→ Work instruction: Return a copy of every line in the data below that contains "begin".
==== Data to examine ====
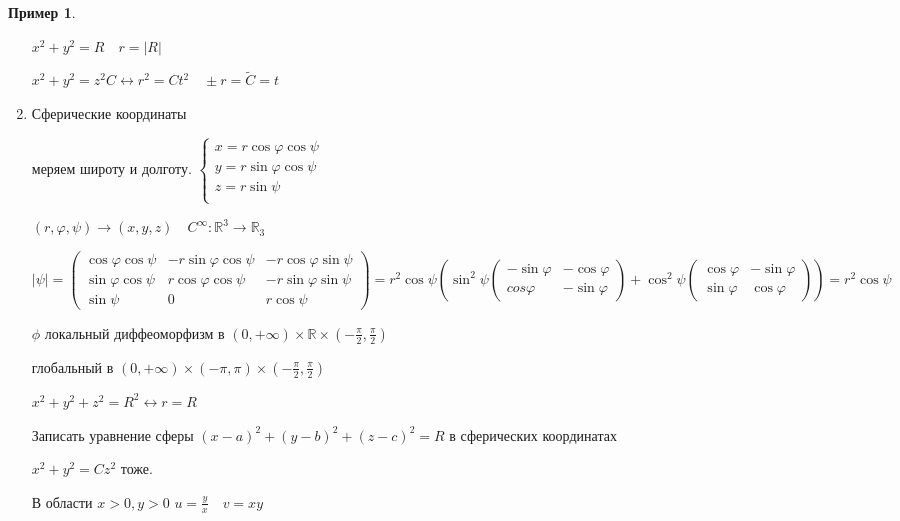\documentclass{book}
\newcommand\R{\ensuremath{\mathbb{R}}}
\newcommand{\tl}[1]{\widetilde{#1}}
\theoremstyle{definition}
\newtheorem*{example}{Пример}
\begin{document}
\begin{example}
\begin{enumerate}
                    $x^2+y^2=R\quad r=|R|$

                     $x^2+y^2=z^2C \leftrightarrow r^2 = Ct^2\quad \pm r = \tl C = t$
                \item Сферические координаты

                    меряем широту и долготу. $\begin{cases}
                        x=r\cos \varphi\cos \psi\\
                        y=r\sin \varphi \cos \psi\\
                        z=r\sin \psi\\
                    \end{cases}$ 

                    $(r, \varphi, \psi) \to \left( x,y, z \right) \quad C^{\infty }:\R^3 \to  \R_3$

                    $\left| \psi \right| = \begin{pmatrix} \cos \varphi\cos \psi&-r\sin \varphi\cos \psi&-r\cos \varphi\sin \psi\\ \sin \varphi\cos \psi & r\cos \varphi\cos \psi & -r\sin \varphi\sin \psi\\ \sin \psi & 0 & r\cos \psi \end{pmatrix}  = r^2\cos \psi\left( \sin ^2\psi \begin{pmatrix} -\sin \varphi & -\cos \varphi\\cos\varphi&-\sin \varphi \end{pmatrix}  + \cos ^2\psi \begin{pmatrix} \cos \varphi & -\sin \varphi\\ \sin \varphi&\cos \varphi \end{pmatrix}  \right)  = r^2\cos \psi $

                    $\phi$ локальный диффеоморфизм в  $\left( 0, +\infty  \right) \times \R\times \left( -\frac{\pi}{2}, \frac{\pi}{2}   \right) $ 

                    глобальный в $\left( 0, +\infty \right) \times \left( -\pi , \pi  \right) \times \left( -\frac{\pi}{2}, \frac{\pi}{2}   \right)  $ 

                    $x^2+y^2+z^2=R^2 \leftrightarrow r=R$

                    \begin{problem}
                        Записать уравнение сферы $(x-a)^2 + (y-b)^2 + (z-c)^2 = R$ в сферических координатах

                        $x^2+y^2 = Cz^2$ тоже.
                    \end{problem}
                    \begin{problem}
                        В области $x>0, y>0$  $u = \frac{y}{x}\quad v = xy$


\end{problem}
\end{enumerate}
\end{example}
\end{document}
====
→ Result of this task:
\begin{document}
\begin{example}
\begin{enumerate}
                    меряем широту и долготу. $\begin{cases}
                    $\left| \psi \right| = \begin{pmatrix} \cos \varphi\cos \psi&-r\sin \varphi\cos \psi&-r\cos \varphi\sin \psi\\ \sin \varphi\cos \psi & r\cos \varphi\cos \psi & -r\sin \varphi\sin \psi\\ \sin \psi & 0 & r\cos \psi \end{pmatrix}  = r^2\cos \psi\left( \sin ^2\psi \begin{pmatrix} -\sin \varphi & -\cos \varphi\\cos\varphi&-\sin \varphi \end{pmatrix}  + \cos ^2\psi \begin{pmatrix} \cos \varphi & -\sin \varphi\\ \sin \varphi&\cos \varphi \end{pmatrix}  \right)  = r^2\cos \psi $
                    \begin{problem}
                    \begin{problem}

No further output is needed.